▸ ASSIGNMENT
Copies of all lines containing the string "apache" are needed from the data below.

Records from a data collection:
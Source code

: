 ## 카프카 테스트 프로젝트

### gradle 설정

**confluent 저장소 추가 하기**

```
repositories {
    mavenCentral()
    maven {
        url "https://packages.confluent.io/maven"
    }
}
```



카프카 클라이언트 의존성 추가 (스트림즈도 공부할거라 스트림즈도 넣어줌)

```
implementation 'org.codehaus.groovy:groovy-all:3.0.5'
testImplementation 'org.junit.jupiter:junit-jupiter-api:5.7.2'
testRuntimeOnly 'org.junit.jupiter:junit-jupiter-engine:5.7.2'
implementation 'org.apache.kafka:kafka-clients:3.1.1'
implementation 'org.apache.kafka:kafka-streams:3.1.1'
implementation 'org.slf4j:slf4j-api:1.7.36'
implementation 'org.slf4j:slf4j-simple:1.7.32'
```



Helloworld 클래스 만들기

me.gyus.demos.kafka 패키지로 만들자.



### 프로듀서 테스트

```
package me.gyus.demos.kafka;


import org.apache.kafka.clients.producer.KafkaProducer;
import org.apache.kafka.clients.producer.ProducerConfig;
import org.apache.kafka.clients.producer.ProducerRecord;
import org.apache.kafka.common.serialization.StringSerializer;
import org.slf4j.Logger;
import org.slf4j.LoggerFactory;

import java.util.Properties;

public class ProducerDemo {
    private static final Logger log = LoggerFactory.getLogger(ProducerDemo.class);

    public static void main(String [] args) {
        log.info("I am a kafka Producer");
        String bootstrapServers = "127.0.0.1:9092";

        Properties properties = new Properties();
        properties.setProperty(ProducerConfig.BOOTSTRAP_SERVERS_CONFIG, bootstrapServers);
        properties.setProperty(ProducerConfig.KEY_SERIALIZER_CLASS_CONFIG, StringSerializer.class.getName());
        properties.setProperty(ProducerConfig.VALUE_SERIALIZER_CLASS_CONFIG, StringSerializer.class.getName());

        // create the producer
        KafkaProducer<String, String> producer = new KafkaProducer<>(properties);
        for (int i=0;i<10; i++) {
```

▸ EXERCISE OUTPUT
implementation 'org.apache.kafka:kafka-clients:3.1.1'
implementation 'org.apache.kafka:kafka-streams:3.1.1'
import org.apache.kafka.clients.producer.KafkaProducer;
import org.apache.kafka.clients.producer.ProducerConfig;
import org.apache.kafka.clients.producer.ProducerRecord;
import org.apache.kafka.common.serialization.StringSerializer;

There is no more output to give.